**Goal of the exercise:**
Give back, unchanged, the lines from the one containing "Link to the" to the end of the listing, inclusive of both.

(Records supplied begins)

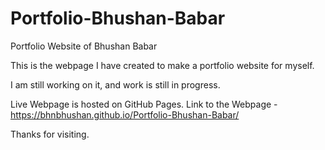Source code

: # Portfolio-Bhushan-Babar
Portfolio Website of Bhushan Babar

This is the webpage I have created to make a portfolio website for myself.

I am still working on it, and work is still in progress.

Live Webpage is hosted on GitHub Pages.
Link to the Webpage - https://bhnbhushan.github.io/Portfolio-Bhushan-Babar/


Thanks for visiting.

(Records supplied ends)

**Written reply:**
Link to the Webpage - https://bhnbhushan.github.io/Portfolio-Bhushan-Babar/


Thanks for visiting.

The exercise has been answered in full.